Publishers Strategies

Why Is Product Development So Challenging?

Clarifying roles in the product development process is a critical step to eliminate roadblocks to success. But it’s only a first step. Because product development is not only a company-wide effort but also a company-wide dependency, the stakes are high.  The good news is that most product development pitfalls are widely recognized, and can be mitigated with awareness and planning.


“The only way to guarantee bad decisions is to make all of them yourself.”  Agile Process Proverbs


Risks for Product Development

Stages of Product Development and the Tools Used to Succeed

There is no right way to organize the work and create the documentation necessary to deliver a good product.  Some organizations opt for very detailed business requirements, others have done away with them altogether in favor of user stories and wireframes.  The critical point is to have a process and use it so that you and your teams aren’t bogged down by confusion over who does what, and what it is that’s supposed to actually be done.

These are:

Customer Persona

The customer persona is a generalized description of your ideal customer. It brings your market research and customer knowledge to life in the form of a story that includes all the meaningful information about the overall market and why they want your product.

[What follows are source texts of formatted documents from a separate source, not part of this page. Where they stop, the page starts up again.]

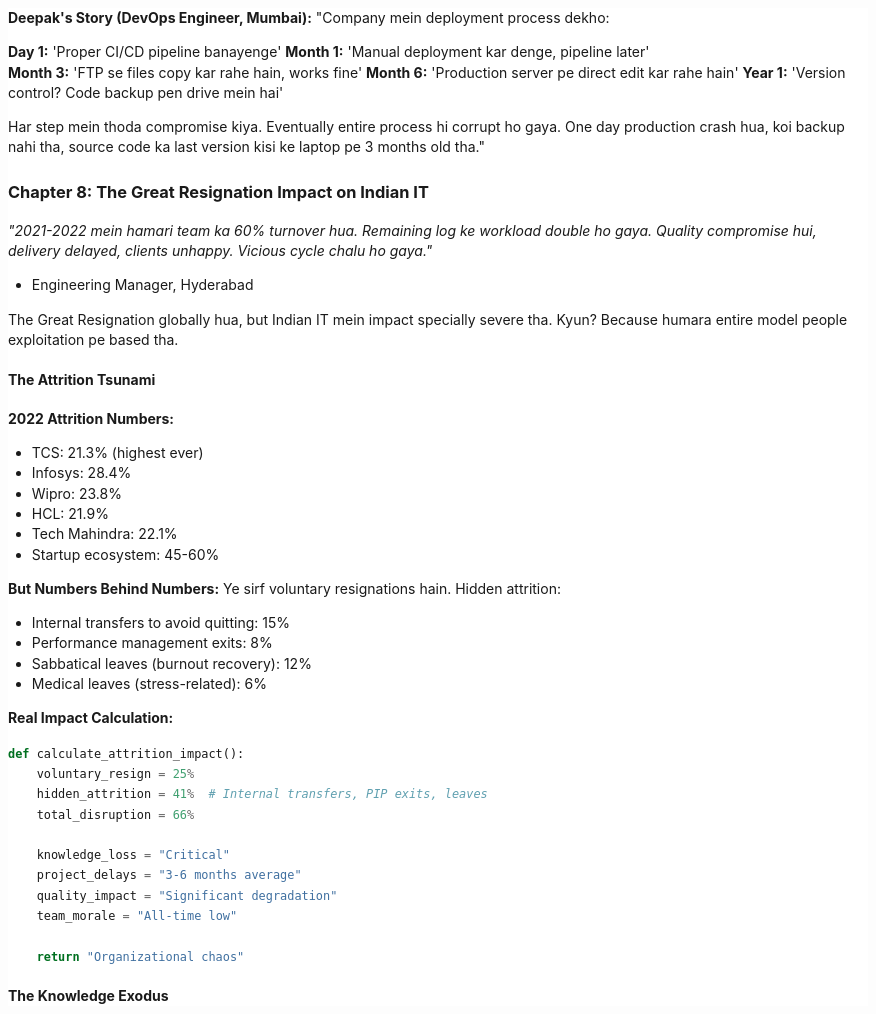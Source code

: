 **Deepak's Story (DevOps Engineer, Mumbai):**
"Company mein deployment process dekho:

**Day 1:** 'Proper CI/CD pipeline banayenge'
**Month 1:** 'Manual deployment kar denge, pipeline later'  
**Month 3:** 'FTP se files copy kar rahe hain, works fine'
**Month 6:** 'Production server pe direct edit kar rahe hain'
**Year 1:** 'Version control? Code backup pen drive mein hai'

Har step mein thoda compromise kiya. Eventually entire process hi corrupt ho gaya. One day production crash hua, koi backup nahi tha, source code ka last version kisi ke laptop pe 3 months old tha."

### Chapter 8: The Great Resignation Impact on Indian IT

*"2021-2022 mein hamari team ka 60% turnover hua. Remaining log ke workload double ho gaya. Quality compromise hui, delivery delayed, clients unhappy. Vicious cycle chalu ho gaya."*
- Engineering Manager, Hyderabad

The Great Resignation globally hua, but Indian IT mein impact specially severe tha. Kyun? Because humara entire model people exploitation pe based tha.

#### The Attrition Tsunami

**2022 Attrition Numbers:**
- TCS: 21.3% (highest ever)
- Infosys: 28.4% 
- Wipro: 23.8%
- HCL: 21.9%
- Tech Mahindra: 22.1%
- Startup ecosystem: 45-60%

**But Numbers Behind Numbers:**
Ye sirf voluntary resignations hain. Hidden attrition:
- Internal transfers to avoid quitting: 15%
- Performance management exits: 8%
- Sabbatical leaves (burnout recovery): 12%
- Medical leaves (stress-related): 6%

**Real Impact Calculation:**
```python
def calculate_attrition_impact():
    voluntary_resign = 25%
    hidden_attrition = 41%  # Internal transfers, PIP exits, leaves
    total_disruption = 66%
    
    knowledge_loss = "Critical"  
    project_delays = "3-6 months average"
    quality_impact = "Significant degradation"
    team_morale = "All-time low"
    
    return "Organizational chaos"
```

#### The Knowledge Exodus
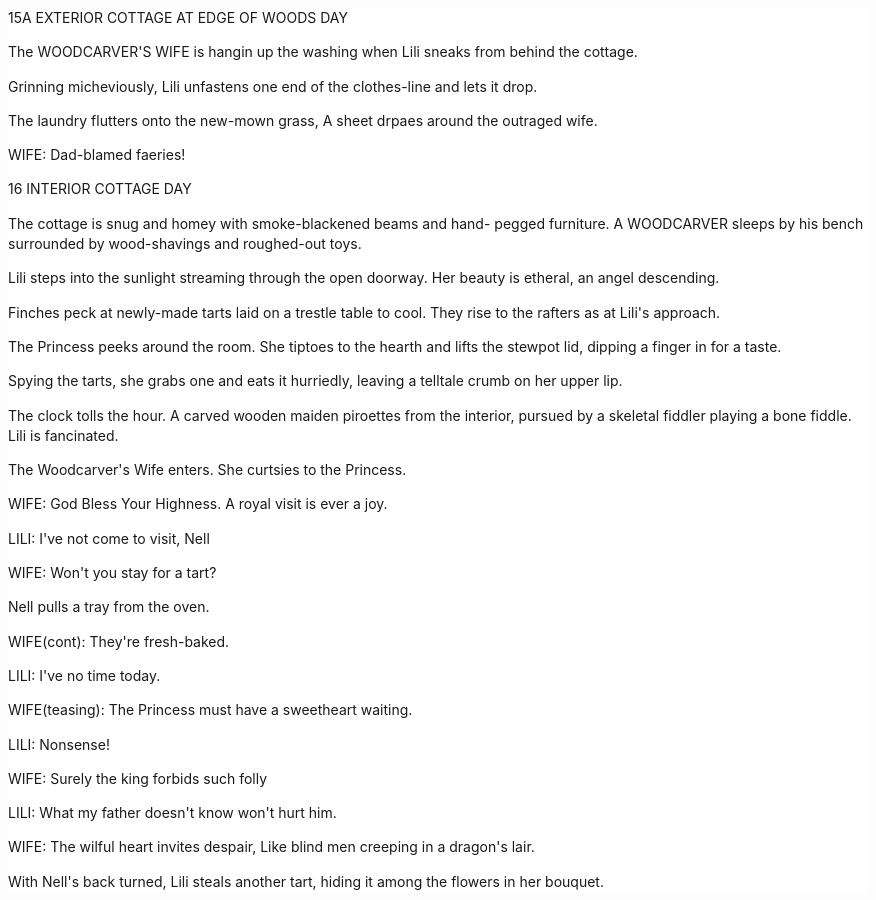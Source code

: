 15A EXTERIOR COTTAGE AT EDGE OF WOODS DAY 

The WOODCARVER'S WIFE is hangin up the washing when Lili sneaks from 
behind the cottage. 

Grinning micheviously, Lili unfastens one end of the clothes-line 
and lets it drop. 

The laundry flutters onto the new-mown grass, A sheet drpaes around 
the outraged wife. 

WIFE: Dad-blamed faeries! 

16 INTERIOR COTTAGE DAY 

The cottage is snug and homey with smoke-blackened beams and hand-
pegged furniture. A WOODCARVER sleeps by his bench surrounded by 
wood-shavings and roughed-out toys. 

Lili steps into the sunlight streaming through the open doorway. Her 
beauty is etheral, an angel descending. 

Finches peck at newly-made tarts laid on a trestle table to cool. 
They rise to the rafters as at Lili's approach. 

The Princess peeks around the room. She tiptoes to the hearth and 
lifts the stewpot lid, dipping a finger in for a taste. 

Spying the tarts, she grabs one and eats it hurriedly, leaving a 
telltale crumb on her upper lip. 

The clock tolls the hour. A carved wooden maiden piroettes from the 
interior, pursued by a skeletal fiddler playing a bone fiddle. Lili 
is fancinated. 

The Woodcarver's Wife enters. She curtsies to the Princess. 

WIFE: God Bless Your Highness. A royal visit is ever a joy. 

LILI: I've not come to visit, Nell 

WIFE: Won't you stay for a tart? 

Nell pulls a tray from the oven. 

WIFE(cont): They're fresh-baked. 

LILI: I've no time today. 

WIFE(teasing): The Princess must have a sweetheart waiting. 

LILI: Nonsense! 

WIFE: Surely the king forbids such folly 

LILI: What my father doesn't know won't hurt him. 

WIFE: The wilful heart invites despair, 
Like blind men creeping in a dragon's lair. 

With Nell's back turned, Lili steals another tart, hiding it among 
the flowers in her bouquet. 
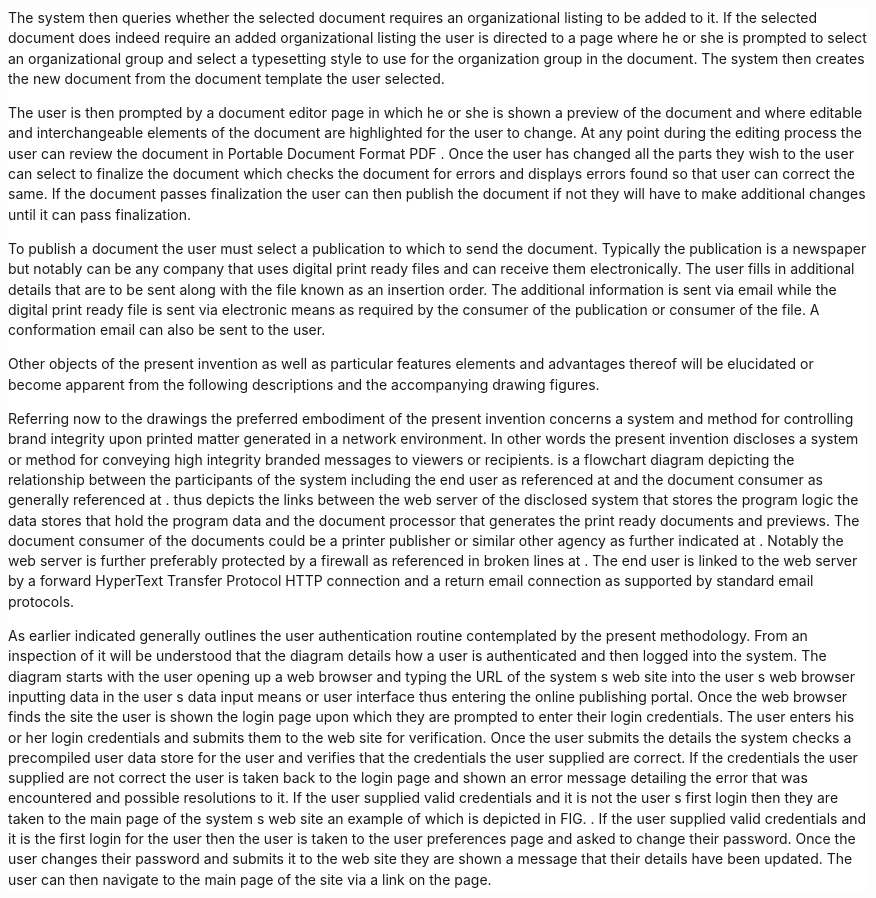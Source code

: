 The system then queries whether the selected document requires an organizational listing to be added to it. If the selected document does indeed require an added organizational listing the user is directed to a page where he or she is prompted to select an organizational group and select a typesetting style to use for the organization group in the document. The system then creates the new document from the document template the user selected.

The user is then prompted by a document editor page in which he or she is shown a preview of the document and where editable and interchangeable elements of the document are highlighted for the user to change. At any point during the editing process the user can review the document in Portable Document Format PDF . Once the user has changed all the parts they wish to the user can select to finalize the document which checks the document for errors and displays errors found so that user can correct the same. If the document passes finalization the user can then publish the document if not they will have to make additional changes until it can pass finalization.

To publish a document the user must select a publication to which to send the document. Typically the publication is a newspaper but notably can be any company that uses digital print ready files and can receive them electronically. The user fills in additional details that are to be sent along with the file known as an insertion order. The additional information is sent via email while the digital print ready file is sent via electronic means as required by the consumer of the publication or consumer of the file. A conformation email can also be sent to the user.

Other objects of the present invention as well as particular features elements and advantages thereof will be elucidated or become apparent from the following descriptions and the accompanying drawing figures.

Referring now to the drawings the preferred embodiment of the present invention concerns a system and method for controlling brand integrity upon printed matter generated in a network environment. In other words the present invention discloses a system or method for conveying high integrity branded messages to viewers or recipients. is a flowchart diagram depicting the relationship between the participants of the system including the end user as referenced at and the document consumer as generally referenced at . thus depicts the links between the web server of the disclosed system that stores the program logic the data stores that hold the program data and the document processor that generates the print ready documents and previews. The document consumer of the documents could be a printer publisher or similar other agency as further indicated at . Notably the web server is further preferably protected by a firewall as referenced in broken lines at . The end user is linked to the web server by a forward HyperText Transfer Protocol HTTP connection and a return email connection as supported by standard email protocols.

As earlier indicated generally outlines the user authentication routine contemplated by the present methodology. From an inspection of it will be understood that the diagram details how a user is authenticated and then logged into the system. The diagram starts with the user opening up a web browser and typing the URL of the system s web site into the user s web browser inputting data in the user s data input means or user interface thus entering the online publishing portal. Once the web browser finds the site the user is shown the login page upon which they are prompted to enter their login credentials. The user enters his or her login credentials and submits them to the web site for verification. Once the user submits the details the system checks a precompiled user data store for the user and verifies that the credentials the user supplied are correct. If the credentials the user supplied are not correct the user is taken back to the login page and shown an error message detailing the error that was encountered and possible resolutions to it. If the user supplied valid credentials and it is not the user s first login then they are taken to the main page of the system s web site an example of which is depicted in FIG. . If the user supplied valid credentials and it is the first login for the user then the user is taken to the user preferences page and asked to change their password. Once the user changes their password and submits it to the web site they are shown a message that their details have been updated. The user can then navigate to the main page of the site via a link on the page.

Ideally, you’ve already created a set of customer personas from which you can choose to illustrate the overall motivations of the market you’re building this product for.

Project Plan

The project plan is what keeps your project on schedule, and makes sure everyone knows who is responsible for what, and when it’s due.  It can take the form of a Gantt chart and task list built with the help of an app such as Zoho (which has a free, one-project option I would recommend to anyone who wants an easy tool to manage a project), or as simple as an Excel spreadsheet (here is a template you can use or even a paper list.  Whatever form it takes, it should include milestones (when the technical programming should be complete, when content for the first issue must be finished, when the direct marketing campaign will begin, etc).

Statement of Strategic Fit

A statement of strategic fit is a short explanation of how this product fits into the overall vision of your company.  Short and to the point, this statement provides context to the team so they understand how the work they’re embarking on fits into the greater direction of the business.

Pen in hand

User Themes, Epics, and Stories

While this part of the product owner’s job can seem daunting, it’s really about writing down what the customer wants, from the customer’s point of view.  Themes, epics, and stories are very similar to the building blocks of any article – they represent the subject, the lead and the details. All three are usually referred to as “User Stories.”


“Writing something in the form of a user story when it’s not about users of the system misses the point.”  Bill Wake, Agile expert


 

Use Cases and Business Requirements

Use cases are similar to user stories, in that they describe a process that a subscriber does.  Business requirements may take use cases a step further by providing a specific workflow solution or functional direction for the engineering team.

Wireframes

Wireframes are a representation of what you want the product to look like, from the perspective of the customer – similar to storyboards used in movie production.  While most closely associated with website creation, wireframes are useful in any type of technical product development.

Minimum Viable Product MapMinimum Viable Product

If you’re developing a completely new product, it’s good to determine what the least amount of features you can put into the product in order to launch it and make it attractive enough that you can learn how to continue forward. This “bare bones” scenario is called the “minimum viable product.”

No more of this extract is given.